When the string "center" is part of a line in the data below, report the whole line.
=-=-=-=-=
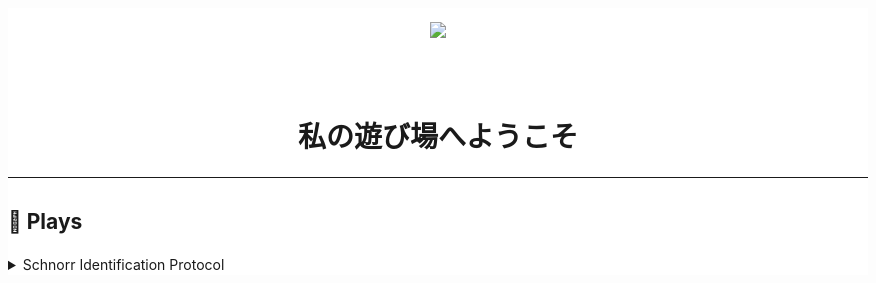 
<div align="center">
<h1 align="center">
<p align="center">
    <img width=100% src="https://github.com/SFYLL/playground/blob/main/public/img2.wallspic.com-anime_landscape-anime-landscape_painting-art-landscape-3840x2160.jpg">
</p><br>
私の遊び場へようこそ
</h1>
</div>

---

## 🧩 Plays

<details closed><summary>Schnorr Identification Protocol</summary></details>

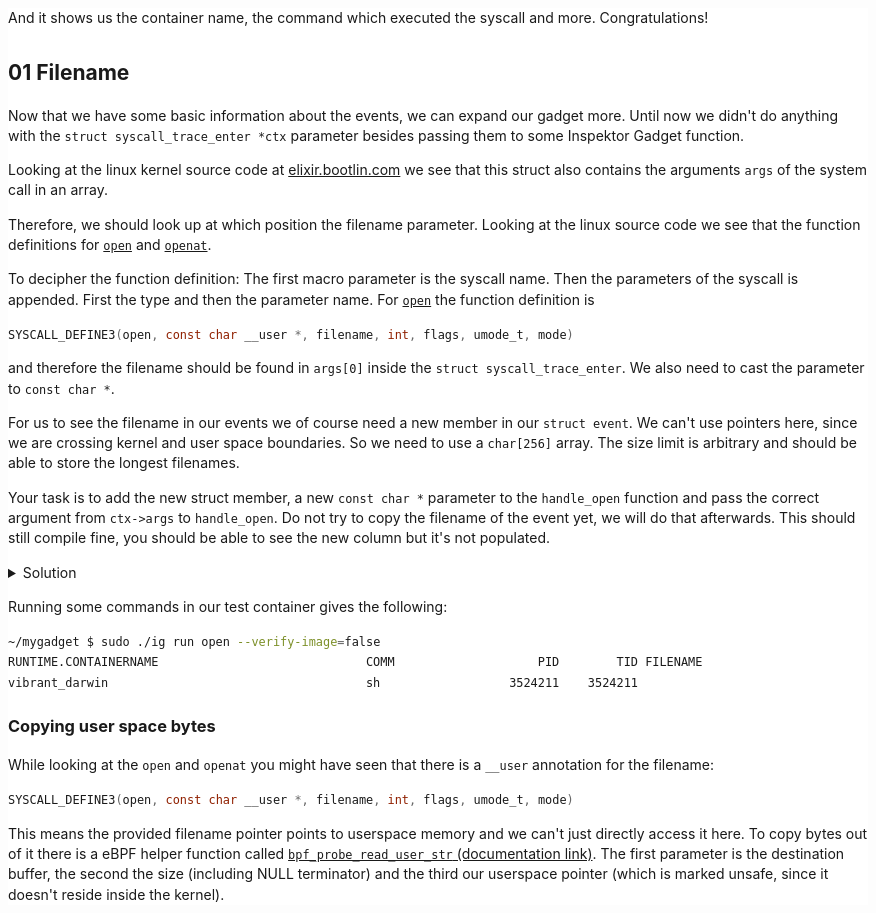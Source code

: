 And it shows us the container name, the command which executed the syscall and more. Congratulations!

## 01 Filename

Now that we have some basic information about the events, we can expand our gadget more. Until now we didn't do anything with the `struct syscall_trace_enter *ctx` parameter besides passing them to some Inspektor Gadget function.

Looking at the linux kernel source code at [elixir.bootlin.com](https://elixir.bootlin.com/linux/v6.13.7/source/kernel/trace/trace.h#L137) we see that this struct also contains the arguments `args` of the system call in an array.

Therefore, we should look up at which position the filename parameter. Looking at the linux source code we see that the function definitions for [`open`](https://elixir.bootlin.com/linux/v6.13.7/source/fs/open.c#L1421) and [`openat`](https://elixir.bootlin.com/linux/v6.13.7/source/fs/open.c#L1428).

To decipher the function definition: The first macro parameter is the syscall name. Then the parameters of the syscall is appended. First the type and then the parameter name. For [`open`](https://elixir.bootlin.com/linux/v6.13.7/source/fs/open.c#L1421) the function definition is
```C
SYSCALL_DEFINE3(open, const char __user *, filename, int, flags, umode_t, mode)
```
and therefore the filename should be found in `args[0]` inside the `struct syscall_trace_enter`. We also need to cast the parameter to `const char *`.

For us to see the filename in our events we of course need a new member in our `struct event`. We can't use pointers here, since we are crossing kernel and user space boundaries. So we need to use a `char[256]` array. The size limit is arbitrary and should be able to store the longest filenames.

Your task is to add the new struct member, a new `const char *` parameter to the `handle_open` function and pass the correct argument from `ctx->args` to `handle_open`. Do not try to copy the filename of the event yet, we will do that afterwards. This should still compile fine, you should be able to see the new column but it's not populated.

<details><summary>Solution</summary></details>

Running some commands in our test container gives the following:
```bash
~/mygadget $ sudo ./ig run open --verify-image=false
RUNTIME.CONTAINERNAME                             COMM                    PID        TID FILENAME                 
vibrant_darwin                                    sh                  3524211    3524211                          
```

### Copying user space bytes

While looking at the `open` and `openat` you might have seen that there is a `__user` annotation for the filename:
```C
SYSCALL_DEFINE3(open, const char __user *, filename, int, flags, umode_t, mode)
```
This means the provided filename pointer points to userspace memory and we can't just directly access it here. To copy bytes out of it there is a eBPF helper function called [`bpf_probe_read_user_str` (documentation link)](https://docs.ebpf.io/linux/helper-function/bpf_probe_read_user_str/).
The first parameter is the destination buffer, the second the size (including NULL terminator) and the third our userspace pointer (which is marked unsafe, since it doesn't reside inside the kernel).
=-=-=-=-=
Answer for this exercise —
<div align="center">
<h1 align="center">
<p align="center">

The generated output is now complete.